» Required action
Check each line of the records below for the string "excitation", then state how many lines contain it, with no other output.

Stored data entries
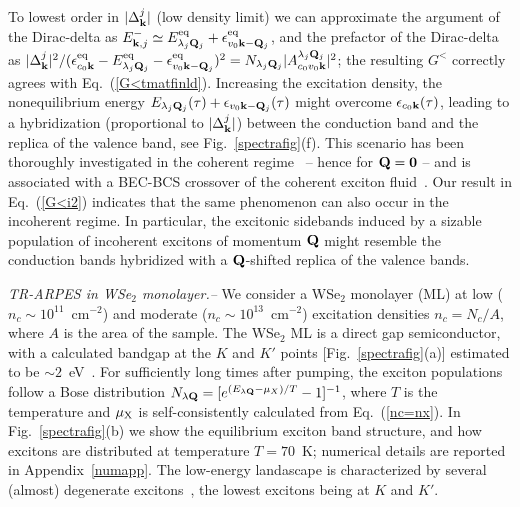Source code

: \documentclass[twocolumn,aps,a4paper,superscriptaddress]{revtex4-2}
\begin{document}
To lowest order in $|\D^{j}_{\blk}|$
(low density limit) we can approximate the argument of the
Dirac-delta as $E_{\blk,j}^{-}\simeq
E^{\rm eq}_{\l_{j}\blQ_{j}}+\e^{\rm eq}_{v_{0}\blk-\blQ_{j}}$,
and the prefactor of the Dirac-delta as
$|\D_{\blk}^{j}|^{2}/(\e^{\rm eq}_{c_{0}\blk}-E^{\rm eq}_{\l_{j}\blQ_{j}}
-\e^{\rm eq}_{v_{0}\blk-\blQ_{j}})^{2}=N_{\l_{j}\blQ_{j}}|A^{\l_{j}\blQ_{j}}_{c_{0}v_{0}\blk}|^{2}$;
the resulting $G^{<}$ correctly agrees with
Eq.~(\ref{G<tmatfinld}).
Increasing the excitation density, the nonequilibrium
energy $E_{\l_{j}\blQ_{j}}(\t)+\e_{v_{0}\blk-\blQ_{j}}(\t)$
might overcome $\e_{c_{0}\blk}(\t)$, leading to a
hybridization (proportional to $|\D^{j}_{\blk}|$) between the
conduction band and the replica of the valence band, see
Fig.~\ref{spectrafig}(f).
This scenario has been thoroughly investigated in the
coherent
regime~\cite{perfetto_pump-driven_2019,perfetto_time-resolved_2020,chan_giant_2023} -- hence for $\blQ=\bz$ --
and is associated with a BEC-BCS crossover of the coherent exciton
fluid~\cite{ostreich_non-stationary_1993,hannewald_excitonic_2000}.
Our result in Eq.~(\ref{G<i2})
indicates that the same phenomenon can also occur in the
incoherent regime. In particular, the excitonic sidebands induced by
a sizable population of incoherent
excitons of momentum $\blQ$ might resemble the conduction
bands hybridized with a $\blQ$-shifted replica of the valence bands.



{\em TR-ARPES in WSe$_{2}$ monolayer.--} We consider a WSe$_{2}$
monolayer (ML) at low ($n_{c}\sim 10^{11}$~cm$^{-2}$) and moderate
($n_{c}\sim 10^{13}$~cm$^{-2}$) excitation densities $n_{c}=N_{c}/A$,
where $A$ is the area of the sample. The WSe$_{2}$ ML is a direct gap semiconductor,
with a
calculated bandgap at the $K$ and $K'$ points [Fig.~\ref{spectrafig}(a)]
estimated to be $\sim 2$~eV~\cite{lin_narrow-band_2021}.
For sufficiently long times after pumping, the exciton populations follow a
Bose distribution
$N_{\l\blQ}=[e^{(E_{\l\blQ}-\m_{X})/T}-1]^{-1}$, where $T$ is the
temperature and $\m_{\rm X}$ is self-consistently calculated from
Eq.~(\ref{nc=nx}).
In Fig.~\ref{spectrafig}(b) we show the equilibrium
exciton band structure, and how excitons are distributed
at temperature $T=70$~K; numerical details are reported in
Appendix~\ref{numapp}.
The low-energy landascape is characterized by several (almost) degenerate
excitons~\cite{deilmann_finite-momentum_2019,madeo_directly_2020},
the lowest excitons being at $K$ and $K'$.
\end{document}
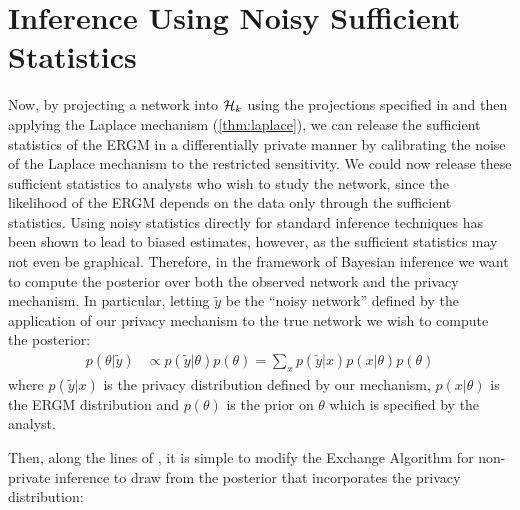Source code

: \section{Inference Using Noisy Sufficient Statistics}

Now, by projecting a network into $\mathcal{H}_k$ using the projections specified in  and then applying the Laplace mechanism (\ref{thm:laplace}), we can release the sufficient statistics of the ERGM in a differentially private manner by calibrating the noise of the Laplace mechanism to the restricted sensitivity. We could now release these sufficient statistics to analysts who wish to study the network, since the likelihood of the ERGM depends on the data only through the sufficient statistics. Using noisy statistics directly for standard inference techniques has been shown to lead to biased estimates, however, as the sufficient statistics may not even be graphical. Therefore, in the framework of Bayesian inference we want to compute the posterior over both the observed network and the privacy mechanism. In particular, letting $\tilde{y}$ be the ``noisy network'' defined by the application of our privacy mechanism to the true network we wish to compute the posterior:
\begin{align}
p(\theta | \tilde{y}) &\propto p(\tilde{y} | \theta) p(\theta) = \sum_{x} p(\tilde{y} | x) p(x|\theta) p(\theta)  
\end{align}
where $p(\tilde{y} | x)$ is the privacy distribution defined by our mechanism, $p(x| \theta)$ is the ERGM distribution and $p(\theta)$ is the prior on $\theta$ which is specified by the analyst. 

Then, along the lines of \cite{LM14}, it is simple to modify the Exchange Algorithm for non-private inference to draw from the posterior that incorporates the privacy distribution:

» Your response
2